An Apple-commissioned data breach report found 2.6 billion records were stolen by hackers between 2021 and 2022.
The report by MIT Professor of Information Technology Stuart Madnick, published Thursday, said breaches were up by 20% in the first three quarters of 2023 compared with all of 2022.
Increasingly sophisticated ransomware attacks and attacks on third-party vendors are key factors in the increasing scope of data breaches, according to the report. Cloud security was cited as being increasingly important, as 80% of breaches include data stored in the cloud.
The report compiles statistics and case studies from more than 200 sources to provide an overview of data breaches over the last two years.
Ransomware gangs change tack, expose more data
Ransomware attacks increased by nearly 70% in the first nine months of 2023 compared with the same time period last year, the report noted. Overall, more ransomware attacks were reported from January to September 2023 than in all of 2022.
Increasing organization and shifting strategies of attackers are reported as key contributors to the rising ransomware threat. Ransomware gangs like LockBit, ALPHV/BlackCat and Clop often launch multiple attacks on the same victim using different variants and expand their reach by providing ransomware-as-service (RaaS), Madnick noted.
The amount of personal information and sensitive records exposed on the internet is also amplified by ransomware gang activity as hackers shift strategy from ransoming encrypted records to threatening to leak them if ransom is not paid.
“As organizations have been able to retrieve their customer data through backups and other countermeasures, hackers are becoming more aggressive, often leaking the stolen data on the dark web,” the report stated.
Security failures of third-party vendors widen attack surface
Exploitation of vendors that provide software and services to multiple customers has been seen in some of the most extensive data breaches in 2023. The report highlights how attackers take advantage of the weaker cybersecurity posture of small- or medium-sized companies to get to their larger-sized customers and do the greatest damage in a single attack.
The vast majority — 98% — of organizations have a relationship with a vendor that has been breached within the last two years, according to SecurityScorecard research cited in the report.
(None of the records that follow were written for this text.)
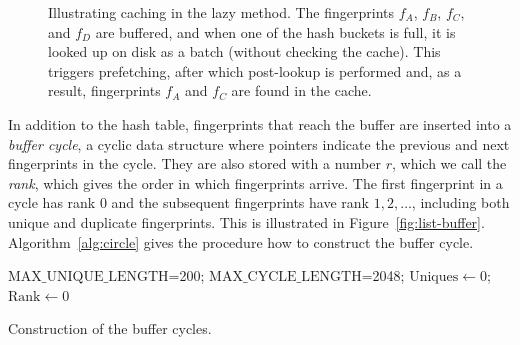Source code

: \documentclass[prodmode,acmtecs]{acmsmall}
\begin{document}
\begin{figure}[htbp]
{
}
\caption{Illustrating caching in the lazy method.  The fingerprints $f_A$, $f_B$, $f_C$, and $f_D$ are buffered, and when one of the hash buckets is full, it is looked up on disk as a batch (without checking the cache).  This triggers prefetching, after which post-lookup is performed and, as a result, fingerprints $f_A$ and $f_C$ are found in the cache.}
\label{fig:cache-lazy}
\end{figure}

In addition to the hash table, fingerprints that reach the buffer are inserted into a \emph{buffer cycle}, a cyclic data structure where pointers indicate the previous and next fingerprints in the cycle.   They are also stored with a number $r$, which we call the \emph{rank}, which gives the order in which fingerprints arrive.  The first fingerprint in a cycle has rank $0$ and the subsequent fingerprints have rank $1,2,\ldots$, including both unique and duplicate fingerprints.  This is illustrated in Figure~\ref{fig:list-buffer}. Algorithm~\ref{alg:circle} gives the procedure how to construct the buffer cycle.

\begin{algorithm}[htbp]
\SetAlgoNoLine
{}
$\mathrm{MAX\_UNIQUE\_LENGTH}$=200; $\mathrm{MAX\_CYCLE\_LENGTH}$=2048; $\mathrm{Uniques} \gets 0$; $\mathrm{Rank} \gets 0$\;
\caption{Construction of the buffer cycles.}
\label{alg:circle}
\end{algorithm}
\end{document}
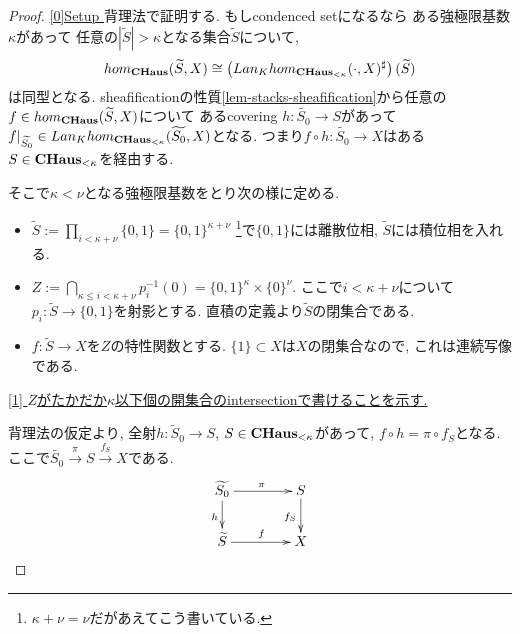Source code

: \documentclass[dvipdfmx,a4paper,11pt]{article}
\newcommand{\colim}{{\rm colim}}
\theoremstyle{definition}
\begin{document}
 \begin{proof}

\underline{[0]Setup }
 背理法で証明する. 
もしcondenced setになるなら
 ある強極限基数$\kappa$があって
任意の$|\widetilde{S}|> \kappa$となる集合$\widetilde{S}$について,
$$
hom_{{\bf CHaus}}(\widetilde{S},  X) 
\cong   \left( Lan_{K}hom_{{\bf CHaus}_{< \kappa}}(\cdot,  X )^{\sharp} \right)(\widetilde{S})
$$
は同型となる. 
sheafificationの性質\ref{lem-stacks-sheafification}から任意の$f \in hom_{{\bf CHaus}}(\widetilde{S},  X) $について
あるcovering $h : \widetilde{S_0} \to S$があって
$f|_{\widetilde{S_0}} \in  Lan_{K}
hom_{{\bf CHaus}_{< \kappa}}(\widetilde{S_0},  X )$となる.
つまり$f \circ h : \widetilde{S_0} \to X$はある$S \in {\bf CHaus}_{< \kappa}$を経由する. 



そこで$\kappa < \nu$となる強極限基数をとり次の様に定める.
\begin{itemize}
\item $\widetilde{S} := \prod_{i < \kappa +\nu} \{0,1\} =\{0,1\}^{\kappa + \nu}$ \footnote{$\kappa + \nu=\nu$だがあえてこう書いている. }で$\{ 0,1\}$には離散位相, $\widetilde{S}$には積位相を入れる.
\item  $Z := \bigcap_{\kappa \le  i < \kappa +\nu} p^{-1}_{i}(0) = \{0,1\}^{\kappa} \times \{ 0\}^{\nu}$. ここで$i < \kappa +\nu$について$p_i : \widetilde{S} \to \{0,1 \}$を射影とする. %
直積の定義より$\widetilde{S}$の閉集合である.
\item $f : \widetilde{S} \to X$を$Z$の特性関数とする. $\{1\} \subset X$は$X$の閉集合なので, これは連続写像である. 
\end{itemize}

\underline{[1] $Z$がたかだか$\kappa$以下個の開集合のintersectionで書けることを示す.} 

背理法の仮定より, 全射$h : \widetilde{S}_0 \to S$,  $S \in {\bf CHaus}_{< \kappa}$があって, 
$f \circ h = \pi \circ f_{S}$となる. ここで$\widetilde{S_0} \overset{\pi}{\to} S \overset{f_S}{\to} X$である.
\begin{equation*}
\xymatrix@C=40pt@R=20pt{
\widetilde{S_0} \ar@{->}[d]_{h}\ar@{->}[r]^{\pi}
& S\ar@{->}[d]_{f_{S}}
\\
\widetilde{S} \ar@{->}[r]^{f}&
X
}
\end{equation*}


\end{proof}
\end{document}
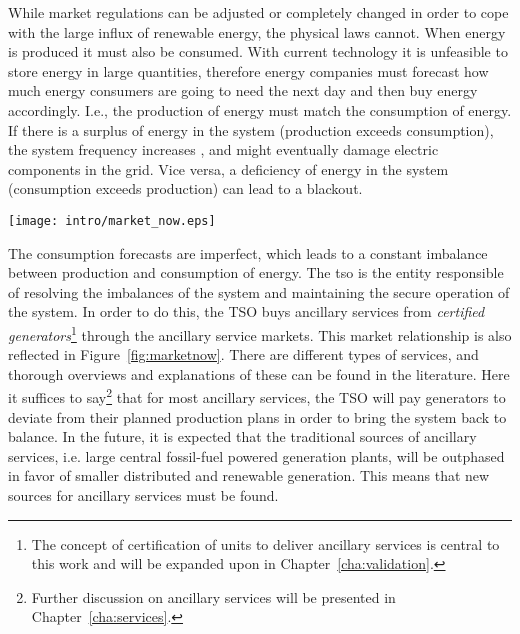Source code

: While market regulations can be adjusted or completely changed in order to cope with the large influx of renewable energy, the physical laws cannot.
When energy is produced it must also be consumed. With current technology it is unfeasible to store energy in large quantities, therefore energy companies must forecast how much energy consumers are going to need the next day and then buy energy accordingly. I.e., the production of energy must match the consumption of energy. If there is a surplus of energy in the system (production exceeds consumption), the system frequency increases%
, and might eventually damage electric components in the grid. Vice versa, a deficiency of energy in the system (consumption exceeds production) can lead to a blackout. 
\begin{figure*}[htbp!]
		\centering
		\caption{The actors and relationships in the power market today. Note that the consumer buys electricity from a retailer, but has no further contact to the other market actors, i.e. the consumer has a passive role in the system.}\label{fig:marketnow}
	\texttt{[image: intro/market\_now.eps]}
\end{figure*}

The consumption forecasts are imperfect, which leads to a constant imbalance between production and consumption of energy. The \gls{tso} is the entity responsible of resolving the imbalances of the system and maintaining the secure operation of the system. In order to do this, the TSO buys ancillary services from \emph{certified generators}\footnote{The concept of certification of units to deliver ancillary services is central to this work and will be expanded upon in Chapter~\ref{cha:validation}.}  through the ancillary service markets. This market relationship is also reflected in Figure~\ref{fig:marketnow}. There are different types of services, and thorough overviews and explanations of these can be found in the literature. Here it suffices to say\footnote{Further discussion on ancillary services will be presented in Chapter~\ref{cha:services}.} that for most ancillary services, the TSO will pay generators to deviate from their planned production plans in order to bring the system back to balance. In the future, it is expected that the traditional sources of ancillary services, i.e. large central fossil-fuel powered generation plants, will be outphased in favor of smaller distributed and renewable generation. This means that new sources for ancillary services must be found.  
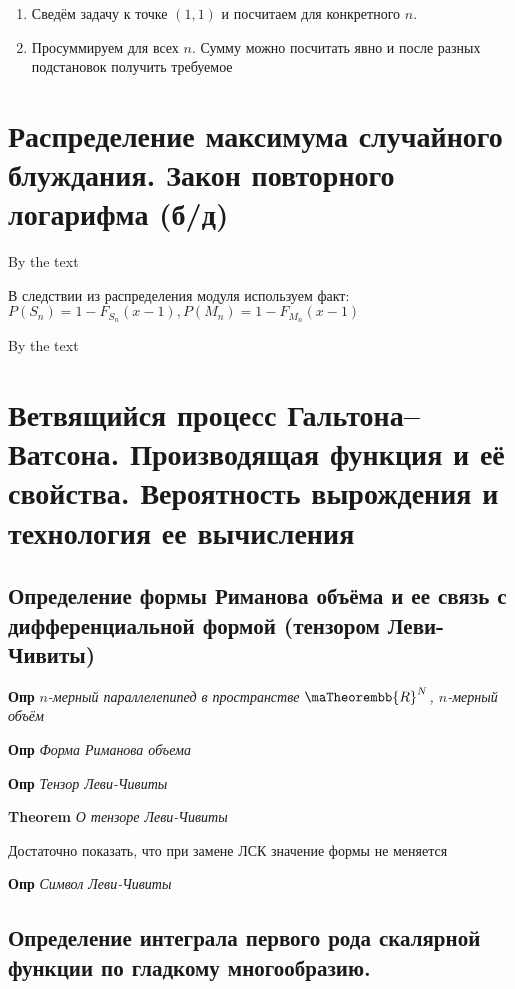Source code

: \documentclass[a4paper, 14pt]{article}
\begin{document}
    \begin{enumerate}
        \item Сведём задачу к точке $(1,1)$ и посчитаем для конкретного $n$.
        \item Просуммируем для всех $n$.
        Сумму можно посчитать явно и после разных подстановок получить требуемое
    \end{enumerate}
    
    \section{Распределение максимума случайного блуждания. Закон повторного логарифма (б/д)}
    
    By the text
    
    В следствии из распределения модуля используем факт: $P(S_n) = 1 - F_{S_n}(x-1), P(M_n) = 1 - F_{M_n}(x-1)$
    
    By the text
    
    \section{Ветвящийся процесс Гальтона–Ватсона.
    Производящая функция и её свойства.
    Вероятность вырождения и технология ее вычисления}
    
    \subsection{Определение формы Риманова объёма и ее связь с дифференциальной формой (тензором Леви-Чивиты)}
    
    \textbf{Опр} \textit{$n$-мерный параллелепипед в пространстве $\maTheorembb{R}^N$, $n$-мерный объём}
    
    \textbf{Опр} \textit{Форма Риманова объема}
    
    \textbf{Опр} \textit{Тензор Леви-Чивиты}
    
    \textbf{Theorem} \textit{О тензоре Леви-Чивиты}
    
    Достаточно показать, что при замене ЛСК значение формы не меняется
    
    \textbf{Опр} \textit{Символ Леви-Чивиты}
    
    \subsection{Определение интеграла первого рода скалярной функции по гладкому многообразию.}
    
\end{document}
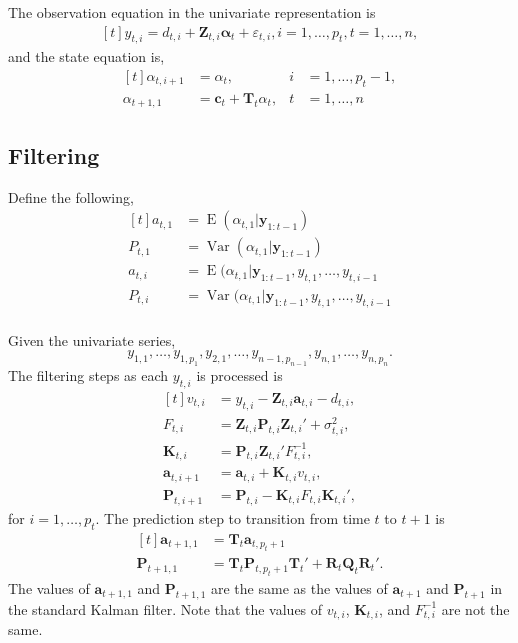 \documentclass[]{book}
\DeclareMathOperator{\E}{E}
\DeclareMathOperator{\Var}{Var}
\newcommand{\mat}[1]{\boldsymbol{#1}}
\renewcommand{\vec}[1]{\boldsymbol{#1}}
\renewcommand{\T}{'}
\begin{document}
The observation equation in the univariate representation is \[
\begin{aligned}[t]
y_{t, i} = d_{t, i} + \vec{Z}_{t, i} \vec{\alpha}_t + \varepsilon_{t, i},  i = 1, \dots, p_t,  t = 1, \dots, n ,
\end{aligned}
\] and the state equation is, \[
\begin{aligned}[t]
\alpha_{t, i + 1} &= \alpha_t, & i &= 1, \dots, p_{t} - 1, \\
\alpha_{t + 1, 1} &= \vec{c}_t + \mat{T}_t \alpha_t, & t &= 1, \dots, n
\end{aligned}
\]

\subsection{Filtering}\label{filtering-1}

Define the following, \[
\begin{aligned}[t]
a_{t,1} &= \E(\alpha_{t,1} | \vec{y}_{1:t-1}) \\
P_{t,1} &= \Var(\alpha_{t,1} | \vec{y}_{1:t-1}) \\
a_{t,i} &= \E(\alpha_{t,1} | \vec{y}_{1:t-1}, y_{t,1}, \dots, y_{t,i - 1} \\
P_{t,i} &= \Var(\alpha_{t,1} | \vec{y}_{1:t-1}, y_{t,1}, \dots, y_{t,i - 1} \\  
\end{aligned}
\]

Given the univariate series, \[
y_{1,1}, \dots, y_{1,p_1}, y_{2,1}, \dots, y_{n - 1, p_{n -1}}, y_{n,1}, \dots, y_{n, p_n} .
\] The filtering steps as each \(y_{t,i}\) is processed is \[
\begin{aligned}[t]
v_{t,i} &= y_{t,i} - \vec{Z}_{t,i} \vec{a}_{t,i} - d_{t,i}, \\
F_{t,i} &= \vec{Z}_{t,i} \mat{P}_{t,i} \vec{Z}_{t,i}\T + \sigma^2_{t,i}, \\
\vec{K}_{t, i} &= \mat{P}_{t,i} \vec{Z}_{t,i}\T F^{-1}_{t,i}, \\
\vec{a}_{t, i + 1} &= \vec{a}_{t,i} + \vec{K}_{t,i} v_{t,i}, \\
\mat{P}_{t, i + 1} &= \mat{P}_{t,i} - \vec{K}_{t,i} F_{t,i} \vec{K}_{t,i}\T ,
\end{aligned}
\] for \(i = 1, \dots, p_t\). The prediction step to transition from
time \(t\) to \(t + 1\) is \[
\begin{aligned}[t]
\vec{a}_{t + 1, 1} &= \mat{T}_t \vec{a}_{t, p_t + 1} \\
\mat{P}_{t + 1, 1} &= \mat{T}_t \mat{P}_{t,p_t + 1} \mat{T}_t\T + \mat{R}_t \mat{Q}_t \mat{R}_t \T .
\end{aligned}
\] The values of \(\vec{a}_{t + 1, 1}\) and \(\mat{P}_{t + 1, 1}\) are
the same as the values of \(\vec{a}_{t + 1}\) and \(\mat{P}_{t + 1}\) in
the standard Kalman filter. Note that the values of \(v_{t,i}\),
\(\vec{K}_{t,i}\), and \(F_{t,i}^{-1}\) are not the same.
\end{document}
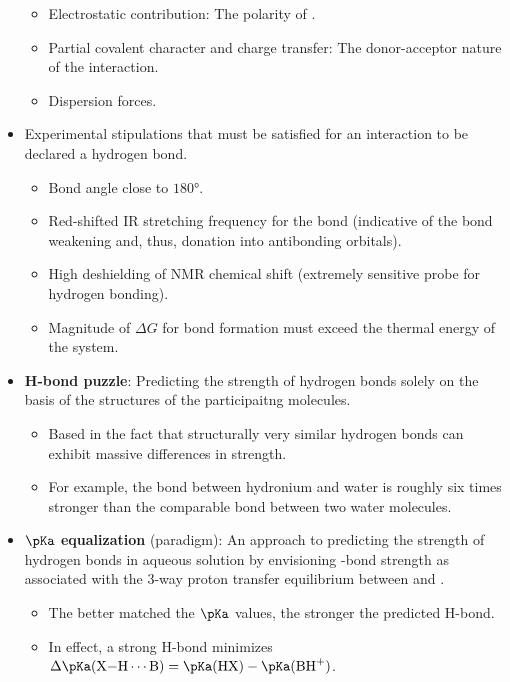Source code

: \documentclass[../notes.tex]{subfiles}
\begin{document}
\begin{itemize}
    \begin{itemize}
        \item Electrostatic contribution: The polarity of .
        \item Partial covalent character and charge transfer: The donor-acceptor nature of the interaction.
        \item Dispersion forces.
    \end{itemize}
    \item Experimental stipulations that must be satisfied for an interaction to be declared a hydrogen bond.
    \begin{itemize}
        \item Bond angle close to $\ang{180}$.
        \item Red-shifted IR stretching frequency for the  bond (indicative of the bond weakening and, thus, donation into antibonding orbitals).
        \item High deshielding of NMR chemical shift (extremely sensitive probe for hydrogen bonding).
        \item Magnitude of $\Delta G$ for bond formation must exceed the thermal energy of the system.
    \end{itemize}
    \item \textbf{H-bond puzzle}: Predicting the strength of hydrogen bonds solely on the basis of the structures of the participaitng molecules.
    \begin{itemize}
        \item Based in the fact that structurally very similar hydrogen bonds can exhibit massive differences in strength.
        \item For example, the  bond between hydronium and water is roughly six times stronger than the comparable bond between two water molecules.
    \end{itemize}
    \item \textbf{$\pKa$ equalization} (paradigm): An approach to predicting the strength of hydrogen bonds in aqueous solution by envisioning -bond strength as associated with the 3-way proton transfer equilibrium between  and .
    \begin{itemize}
        \item The better matched the $\pKa$ values, the stronger the predicted H-bond.
        \item In effect, a strong H-bond minimizes $\Delta\pKa(\ce{X-H\cdots B})=\pKa(\ce{HX})-\pKa(\ce{BH+})$.
    \end{itemize}

\end{itemize}
\end{document}
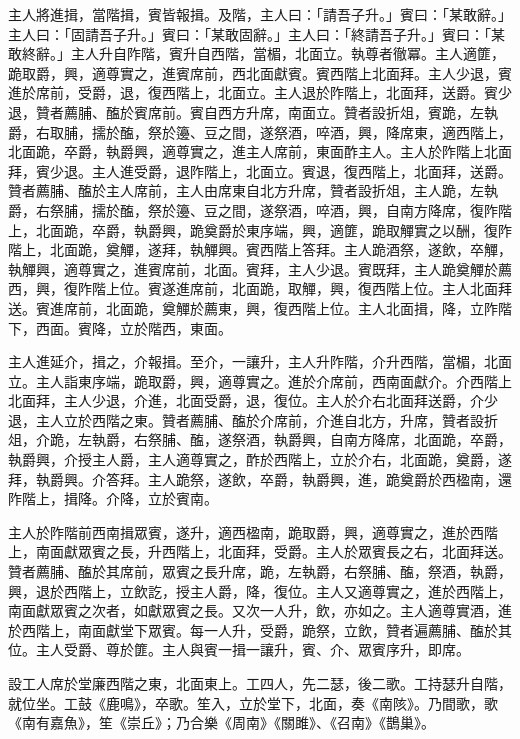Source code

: \begin{pinyinscope}
 主人將進揖，當階揖，賓皆報揖。及階，主人曰：「請吾子升。」賓曰：「某敢辭。」主人曰：「固請吾子升。」賓曰：「某敢固辭。」主人曰：「終請吾子升。」賓曰：「某敢終辭。」主人升自阼階，賓升自西階，當楣，北面立。執尊者徹冪。主人適篚，跪取爵，興，適尊實之，進賓席前，西北面獻賓。賓西階上北面拜。主人少退，賓進於席前，受爵，退，復西階上，北面立。主人退於阼階上，北面拜，送爵。賓少退，贊者薦脯、醢於賓席前。賓自西方升席，南面立。贊者設折俎，賓跪，左執爵，右取脯，擩於醢，祭於籩、豆之間，遂祭酒，啐酒，興，降席東，適西階上，北面跪，卒爵，執爵興，適尊實之，進主人席前，東面酢主人。主人於阼階上北面拜，賓少退。主人進受爵，退阼階上，北面立。賓退，復西階上，北面拜，送爵。贊者薦脯、醢於主人席前，主人由席東自北方升席，贊者設折俎，主人跪，左執爵，右祭脯，擩於醢，祭於籩、豆之間，遂祭酒，啐酒，興，自南方降席，復阼階上，北面跪，卒爵，執爵興，跪奠爵於東序端，興，適篚，跪取觶實之以酬，復阼階上，北面跪，奠觶，遂拜，執觶興。賓西階上答拜。主人跪酒祭，遂飲，卒觶，執觶興，適尊實之，進賓席前，北面。賓拜，主人少退。賓既拜，主人跪奠觶於薦西，興，復阼階上位。賓遂進席前，北面跪，取觶，興，復西階上位。主人北面拜送。賓進席前，北面跪，奠觶於薦東，興，復西階上位。主人北面揖，降，立阼階下，西面。賓降，立於階西，東面。



 主人進延介，揖之，介報揖。至介，一讓升，主人升阼階，介升西階，當楣，北面立。主人詣東序端，跪取爵，興，適尊實之。進於介席前，西南面獻介。介西階上北面拜，主人少退，介進，北面受爵，退，復位。主人於介右北面拜送爵，介少退，主人立於西階之東。贊者薦脯、醢於介席前，介進自北方，升席，贊者設折俎，介跪，左執爵，右祭脯、醢，遂祭酒，執爵興，自南方降席，北面跪，卒爵，執爵興，介授主人爵，主人適尊實之，酢於西階上，立於介右，北面跪，奠爵，遂拜，執爵興。介答拜。主人跪祭，遂飲，卒爵，執爵興，進，跪奠爵於西楹南，還阼階上，揖降。介降，立於賓南。



 主人於阼階前西南揖眾賓，遂升，適西楹南，跪取爵，興，適尊實之，進於西階上，南面獻眾賓之長，升西階上，北面拜，受爵。主人於眾賓長之右，北面拜送。贊者薦脯、醢於其席前，眾賓之長升席，跪，左執爵，右祭脯、醢，祭酒，執爵，興，退於西階上，立飲訖，授主人爵，降，復位。主人又適尊實之，進於西階上，南面獻眾賓之次者，如獻眾賓之長。又次一人升，飲，亦如之。主人適尊實酒，進於西階上，南面獻堂下眾賓。每一人升，受爵，跪祭，立飲，贊者遍薦脯、醢於其位。主人受爵、尊於篚。主人與賓一揖一讓升，賓、介、眾賓序升，即席。



 設工人席於堂廉西階之東，北面東上。工四人，先二瑟，後二歌。工持瑟升自階，就位坐。工鼓《鹿鳴》，卒歌。笙入，立於堂下，北面，奏《南陔》。乃間歌，歌《南有嘉魚》，笙《崇丘》；乃合樂《周南》《關雎》、《召南》《鵲巢》。




\end{pinyinscope}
One major example of a third-party vendor breach is the MOVEit hack of May 2023, in which the ransomware group Clop exploited a vulnerability in the MOVEit file transfer software to access files from more than 2,300 organizations.
The breach has impacted more than 65 million individuals and cost more than $10 billion globally as of October 2023. Millions of sensitive records, including medical records and financial information, have been leaked as a result.
Apple urges greater cloud security, encryption
A “mass migration” of data to cloud environments over the last few years makes cloud misconfiguration a major security concern, Madnick wrote. The report cites IBM’s 2023 “Cost of a Data Breach Report,” highlighting that more than 80% of data breaches involve data stored in the cloud.
In a press release accompanying the publishing of Madnick’s report, Apple stressed the importance of encrypting data stored in the cloud to decrease the amount of readable data available to attackers.
Apple’s Advanced Data Protection for iCloud, launched in December 2022, uses end-to-end encryption to protect 23 data categories — nine more than default iCloud settings.
Madnick’s report cited this feature, along with Google’s February 2023 expansion of client-side encryption, WhatsApp default end-to-end encryption of messages and the “privacy-first” workspace suite Skiff as examples of ways that vendors are securing consumer data against breaches.